=== Brief ===
Only the lines from the start of the data below through the line that contains "8.218657506523091 × 10^285 |" are to be copied, exactly and without pictures.

Saved data entries:

# # # # #

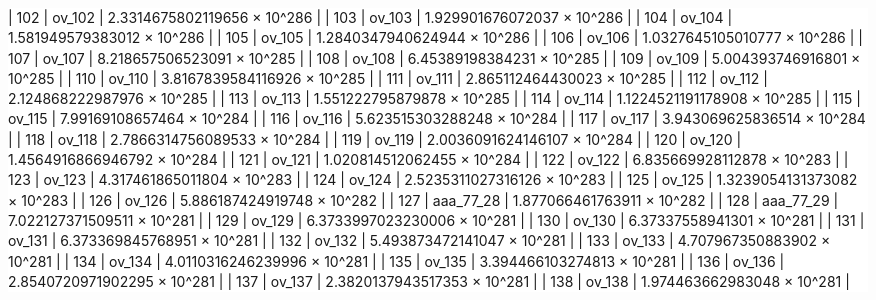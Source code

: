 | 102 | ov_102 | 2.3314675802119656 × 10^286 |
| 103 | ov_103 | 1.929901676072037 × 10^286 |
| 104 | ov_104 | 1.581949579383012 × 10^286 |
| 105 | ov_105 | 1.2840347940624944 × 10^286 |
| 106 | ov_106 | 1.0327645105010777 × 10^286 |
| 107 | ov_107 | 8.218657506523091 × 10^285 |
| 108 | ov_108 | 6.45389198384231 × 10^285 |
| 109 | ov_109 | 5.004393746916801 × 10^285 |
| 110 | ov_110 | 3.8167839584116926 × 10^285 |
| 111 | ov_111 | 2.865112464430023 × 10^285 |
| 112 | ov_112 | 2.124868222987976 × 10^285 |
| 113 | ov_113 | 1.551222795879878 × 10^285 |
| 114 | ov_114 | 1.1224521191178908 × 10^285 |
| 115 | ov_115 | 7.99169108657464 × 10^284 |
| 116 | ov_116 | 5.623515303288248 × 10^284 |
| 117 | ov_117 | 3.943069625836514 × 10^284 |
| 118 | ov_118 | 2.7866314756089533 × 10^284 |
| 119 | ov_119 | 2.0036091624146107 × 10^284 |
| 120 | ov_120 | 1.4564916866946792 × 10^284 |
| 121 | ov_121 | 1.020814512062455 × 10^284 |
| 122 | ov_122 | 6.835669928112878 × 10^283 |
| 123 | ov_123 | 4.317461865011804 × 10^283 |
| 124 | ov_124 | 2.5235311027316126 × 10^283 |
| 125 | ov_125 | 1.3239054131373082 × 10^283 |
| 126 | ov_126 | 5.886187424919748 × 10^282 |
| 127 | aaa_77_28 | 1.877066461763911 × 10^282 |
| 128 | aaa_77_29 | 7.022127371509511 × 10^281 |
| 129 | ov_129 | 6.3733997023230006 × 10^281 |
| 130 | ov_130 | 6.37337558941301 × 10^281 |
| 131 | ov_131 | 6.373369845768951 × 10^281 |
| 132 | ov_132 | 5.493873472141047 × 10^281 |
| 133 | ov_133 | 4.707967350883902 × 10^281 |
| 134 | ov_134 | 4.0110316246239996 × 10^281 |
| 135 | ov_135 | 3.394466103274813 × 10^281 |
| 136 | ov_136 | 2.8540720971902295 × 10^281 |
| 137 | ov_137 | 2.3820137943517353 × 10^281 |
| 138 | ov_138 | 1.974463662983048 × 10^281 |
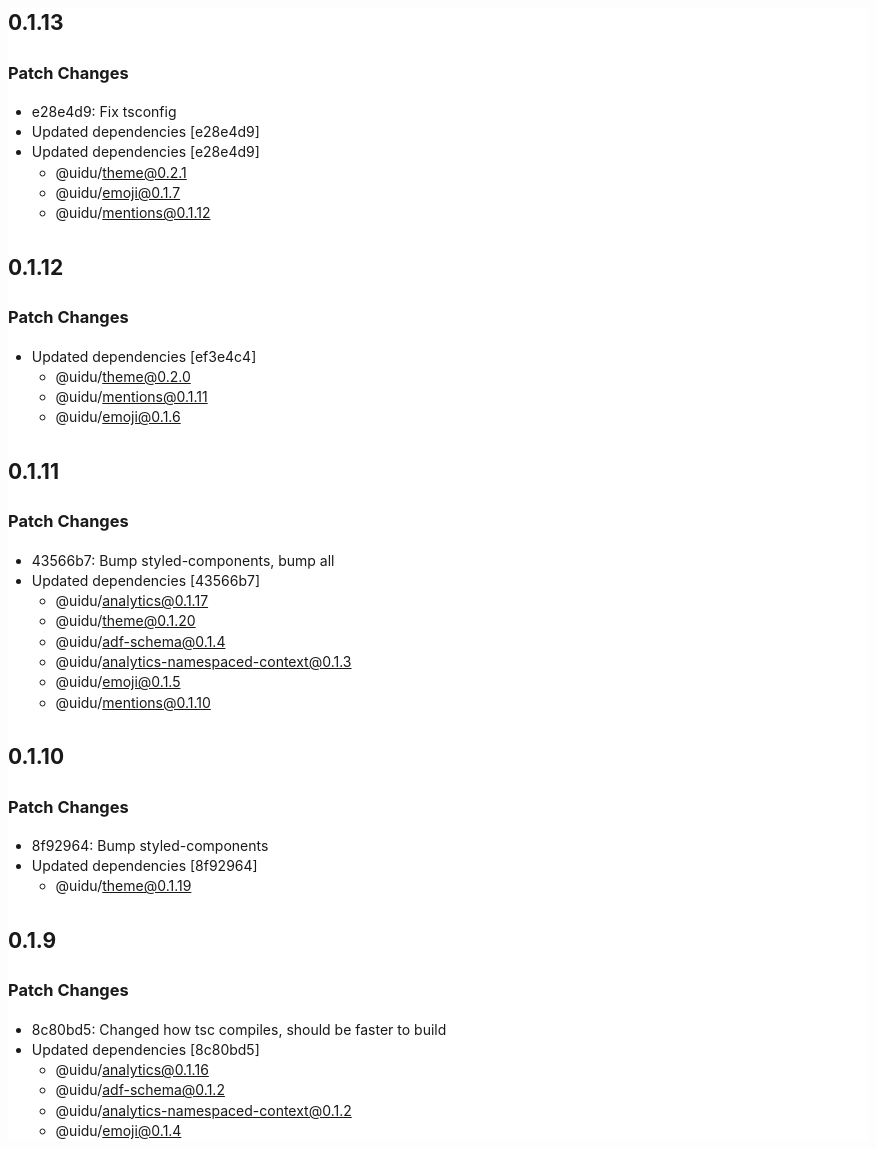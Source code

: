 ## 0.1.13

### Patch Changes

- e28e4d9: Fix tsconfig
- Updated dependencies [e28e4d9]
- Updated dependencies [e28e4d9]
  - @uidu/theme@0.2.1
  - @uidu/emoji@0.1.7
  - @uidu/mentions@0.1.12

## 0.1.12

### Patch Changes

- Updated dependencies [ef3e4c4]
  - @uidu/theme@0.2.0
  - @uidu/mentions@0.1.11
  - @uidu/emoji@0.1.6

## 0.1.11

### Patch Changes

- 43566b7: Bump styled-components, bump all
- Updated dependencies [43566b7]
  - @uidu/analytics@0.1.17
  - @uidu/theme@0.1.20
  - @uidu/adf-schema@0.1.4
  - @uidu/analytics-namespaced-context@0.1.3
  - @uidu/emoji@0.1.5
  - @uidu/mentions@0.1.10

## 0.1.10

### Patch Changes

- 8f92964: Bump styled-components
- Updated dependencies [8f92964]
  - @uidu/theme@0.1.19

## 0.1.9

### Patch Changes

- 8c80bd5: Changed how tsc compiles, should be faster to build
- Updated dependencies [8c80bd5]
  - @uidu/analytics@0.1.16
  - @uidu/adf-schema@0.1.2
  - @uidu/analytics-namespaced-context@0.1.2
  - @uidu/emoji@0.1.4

# # # # #

=== Solution to this exercise ===
Source code

: | 102 | ov_102 | 2.3314675802119656 × 10^286 |
| 103 | ov_103 | 1.929901676072037 × 10^286 |
| 104 | ov_104 | 1.581949579383012 × 10^286 |
| 105 | ov_105 | 1.2840347940624944 × 10^286 |
| 106 | ov_106 | 1.0327645105010777 × 10^286 |
| 107 | ov_107 | 8.218657506523091 × 10^285 |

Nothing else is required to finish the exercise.